Extracted records:
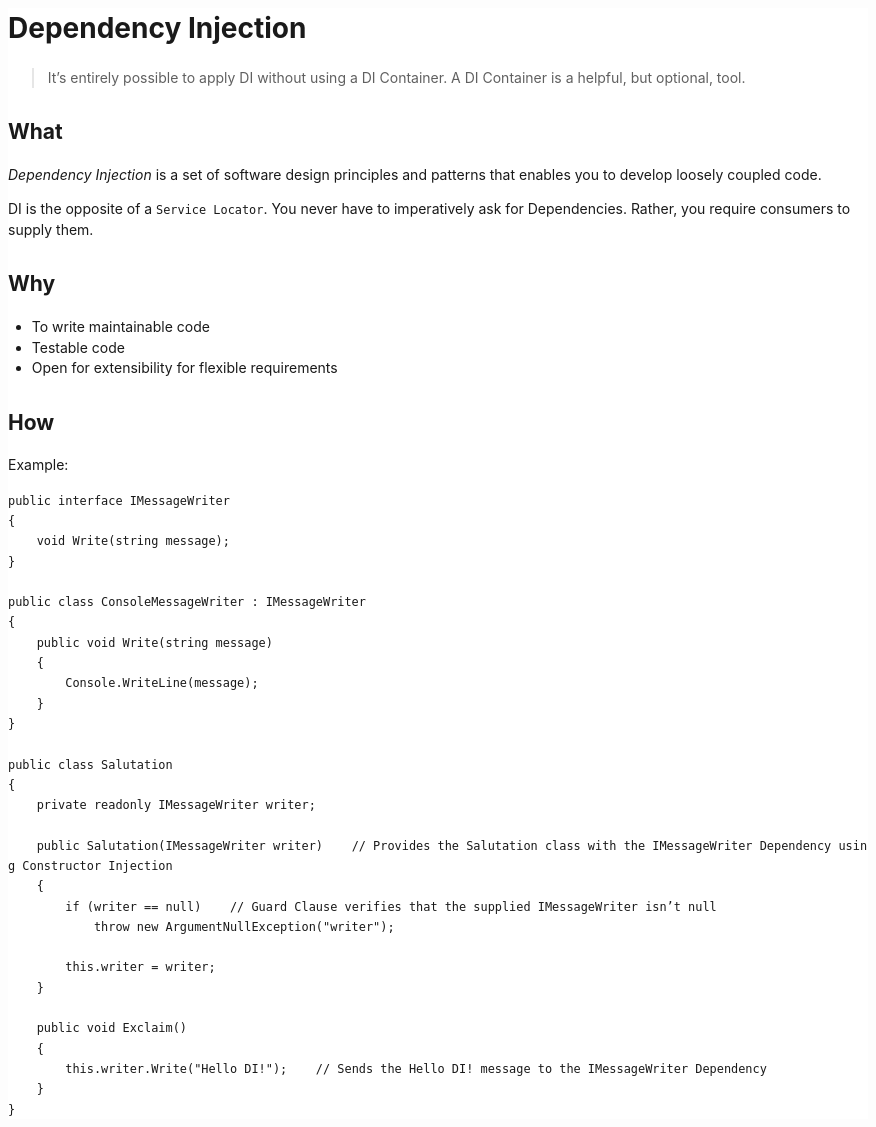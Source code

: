 # Dependency Injection

> It’s entirely possible to apply DI without using a DI Container. A DI Container is a helpful, but optional, tool.

## What

_Dependency Injection_ is a set of software design principles and patterns that enables you to develop loosely coupled code.

DI is the opposite of a `Service Locator`. You never have to imperatively ask for Dependencies. Rather, you require consumers to supply them.

## Why

- To write maintainable code
- Testable code
- Open for extensibility for flexible requirements

## How

Example:

```
public interface IMessageWriter
{
    void Write(string message);
}

public class ConsoleMessageWriter : IMessageWriter
{
    public void Write(string message)
    {
        Console.WriteLine(message);
    }
}

public class Salutation
{
    private readonly IMessageWriter writer;

    public Salutation(IMessageWriter writer)    // Provides the Salutation class with the IMessageWriter Dependency using Constructor Injection
    {
        if (writer == null)    // Guard Clause verifies that the supplied IMessageWriter isn’t null
            throw new ArgumentNullException("writer");

        this.writer = writer;
    }

    public void Exclaim()
    {
        this.writer.Write("Hello DI!");    // Sends the Hello DI! message to the IMessageWriter Dependency
    }
}
```
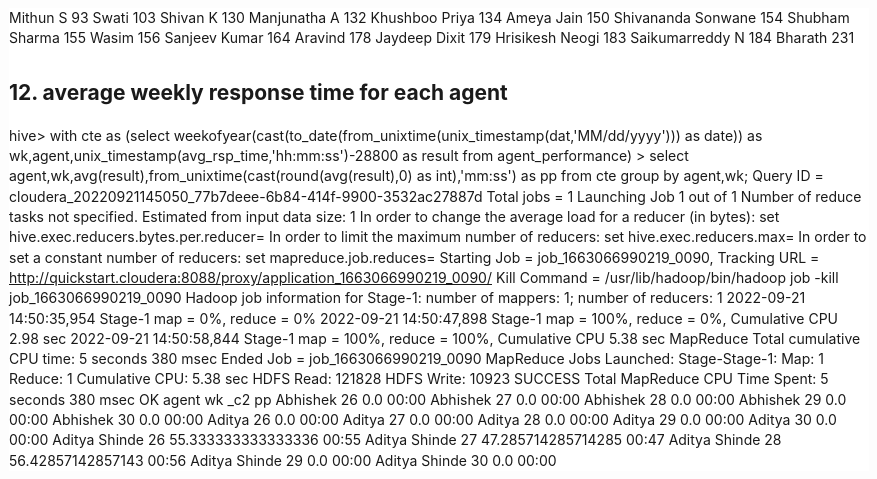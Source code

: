 Mithun S        93
Swati   103
Shivan K        130
Manjunatha A    132
Khushboo Priya  134
Ameya Jain      150
Shivananda Sonwane      154
Shubham Sharma  155
Wasim   156
Sanjeev Kumar   164
Aravind         178
Jaydeep Dixit   179
Hrisikesh Neogi 183
Saikumarreddy N 184
Bharath         231

## 12. average weekly response time for each agent 

hive> with cte as (select weekofyear(cast(to_date(from_unixtime(unix_timestamp(dat,'MM/dd/yyyy'))) as date)) as wk,agent,unix_timestamp(avg_rsp_time,'hh:mm:ss')-28800 as result from agent_performance)
    > select agent,wk,avg(result),from_unixtime(cast(round(avg(result),0) as int),'mm:ss') as pp from cte group by agent,wk;
Query ID = cloudera_20220921145050_77b7deee-6b84-414f-9900-3532ac27887d
Total jobs = 1
Launching Job 1 out of 1
Number of reduce tasks not specified. Estimated from input data size: 1
In order to change the average load for a reducer (in bytes):
  set hive.exec.reducers.bytes.per.reducer=<number>
In order to limit the maximum number of reducers:
  set hive.exec.reducers.max=<number>
In order to set a constant number of reducers:
  set mapreduce.job.reduces=<number>
Starting Job = job_1663066990219_0090, Tracking URL = http://quickstart.cloudera:8088/proxy/application_1663066990219_0090/
Kill Command = /usr/lib/hadoop/bin/hadoop job  -kill job_1663066990219_0090
Hadoop job information for Stage-1: number of mappers: 1; number of reducers: 1
2022-09-21 14:50:35,954 Stage-1 map = 0%,  reduce = 0%
2022-09-21 14:50:47,898 Stage-1 map = 100%,  reduce = 0%, Cumulative CPU 2.98 sec
2022-09-21 14:50:58,844 Stage-1 map = 100%,  reduce = 100%, Cumulative CPU 5.38 sec
MapReduce Total cumulative CPU time: 5 seconds 380 msec
Ended Job = job_1663066990219_0090
MapReduce Jobs Launched:
Stage-Stage-1: Map: 1  Reduce: 1   Cumulative CPU: 5.38 sec   HDFS Read: 121828 HDFS Write: 10923 SUCCESS
Total MapReduce CPU Time Spent: 5 seconds 380 msec
OK
agent   wk      _c2     pp
Abhishek        26      0.0     00:00
Abhishek        27      0.0     00:00
Abhishek        28      0.0     00:00
Abhishek        29      0.0     00:00
Abhishek        30      0.0     00:00
Aditya  26      0.0     00:00
Aditya  27      0.0     00:00
Aditya  28      0.0     00:00
Aditya  29      0.0     00:00
Aditya  30      0.0     00:00
Aditya Shinde   26      55.333333333333336      00:55
Aditya Shinde   27      47.285714285714285      00:47
Aditya Shinde   28      56.42857142857143       00:56
Aditya Shinde   29      0.0     00:00
Aditya Shinde   30      0.0     00:00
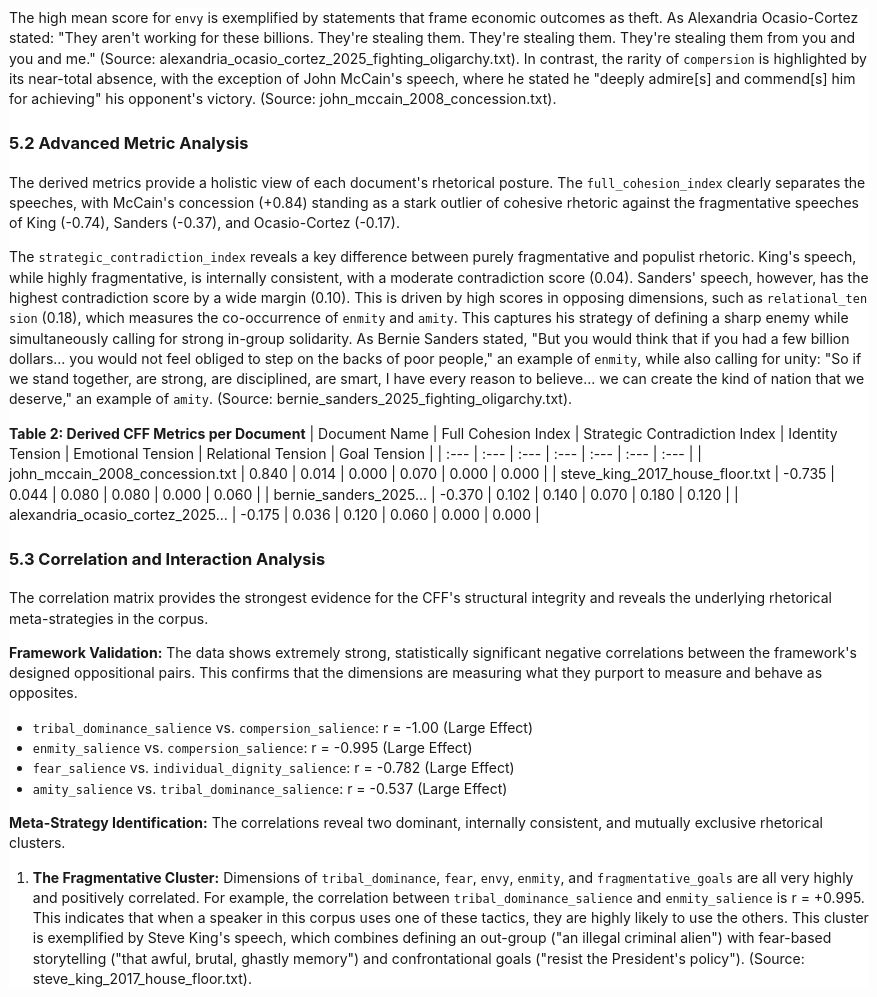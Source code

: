 The high mean score for `envy` is exemplified by statements that frame economic outcomes as theft. As Alexandria Ocasio-Cortez stated: "They aren't working for these billions. They're stealing them. They're stealing them. They're stealing them from you and you and me." (Source: alexandria_ocasio_cortez_2025_fighting_oligarchy.txt). In contrast, the rarity of `compersion` is highlighted by its near-total absence, with the exception of John McCain's speech, where he stated he "deeply admire[s] and commend[s] him for achieving" his opponent's victory. (Source: john_mccain_2008_concession.txt).

### 5.2 Advanced Metric Analysis

The derived metrics provide a holistic view of each document's rhetorical posture. The `full_cohesion_index` clearly separates the speeches, with McCain's concession (+0.84) standing as a stark outlier of cohesive rhetoric against the fragmentative speeches of King (-0.74), Sanders (-0.37), and Ocasio-Cortez (-0.17).

The `strategic_contradiction_index` reveals a key difference between purely fragmentative and populist rhetoric. King's speech, while highly fragmentative, is internally consistent, with a moderate contradiction score (0.04). Sanders' speech, however, has the highest contradiction score by a wide margin (0.10). This is driven by high scores in opposing dimensions, such as `relational_tension` (0.18), which measures the co-occurrence of `enmity` and `amity`. This captures his strategy of defining a sharp enemy while simultaneously calling for strong in-group solidarity. As Bernie Sanders stated, "But you would think that if you had a few billion dollars... you would not feel obliged to step on the backs of poor people," an example of `enmity`, while also calling for unity: "So if we stand together, are strong, are disciplined, are smart, I have every reason to believe... we can create the kind of nation that we deserve," an example of `amity`. (Source: bernie_sanders_2025_fighting_oligarchy.txt).

**Table 2: Derived CFF Metrics per Document**
| Document Name | Full Cohesion Index | Strategic Contradiction Index | Identity Tension | Emotional Tension | Relational Tension | Goal Tension |
| :--- | :--- | :--- | :--- | :--- | :--- | :--- |
| john_mccain_2008_concession.txt | 0.840 | 0.014 | 0.000 | 0.070 | 0.000 | 0.000 |
| steve_king_2017_house_floor.txt | -0.735 | 0.044 | 0.080 | 0.080 | 0.000 | 0.060 |
| bernie_sanders_2025... | -0.370 | 0.102 | 0.140 | 0.070 | 0.180 | 0.120 |
| alexandria_ocasio_cortez_2025... | -0.175 | 0.036 | 0.120 | 0.060 | 0.000 | 0.000 |

### 5.3 Correlation and Interaction Analysis

The correlation matrix provides the strongest evidence for the CFF's structural integrity and reveals the underlying rhetorical meta-strategies in the corpus.

**Framework Validation:** The data shows extremely strong, statistically significant negative correlations between the framework's designed oppositional pairs. This confirms that the dimensions are measuring what they purport to measure and behave as opposites.
*   `tribal_dominance_salience` vs. `compersion_salience`: r = -1.00 (Large Effect)
*   `enmity_salience` vs. `compersion_salience`: r = -0.995 (Large Effect)
*   `fear_salience` vs. `individual_dignity_salience`: r = -0.782 (Large Effect)
*   `amity_salience` vs. `tribal_dominance_salience`: r = -0.537 (Large Effect)

**Meta-Strategy Identification:** The correlations reveal two dominant, internally consistent, and mutually exclusive rhetorical clusters.

1.  **The Fragmentative Cluster:** Dimensions of `tribal_dominance`, `fear`, `envy`, `enmity`, and `fragmentative_goals` are all very highly and positively correlated. For example, the correlation between `tribal_dominance_salience` and `enmity_salience` is r = +0.995. This indicates that when a speaker in this corpus uses one of these tactics, they are highly likely to use the others. This cluster is exemplified by Steve King's speech, which combines defining an out-group ("an illegal criminal alien") with fear-based storytelling ("that awful, brutal, ghastly memory") and confrontational goals ("resist the President's policy"). (Source: steve_king_2017_house_floor.txt).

• **Problem**: Using the data above, repeat exactly the lines that begin at the line with "0.180 | 0.120 |" and end at the line with "### 5.3 Correlation and Interaction Analysis", both ends included.

• **Answer below**:
| bernie_sanders_2025... | -0.370 | 0.102 | 0.140 | 0.070 | 0.180 | 0.120 |
| alexandria_ocasio_cortez_2025... | -0.175 | 0.036 | 0.120 | 0.060 | 0.000 | 0.000 |

### 5.3 Correlation and Interaction Analysis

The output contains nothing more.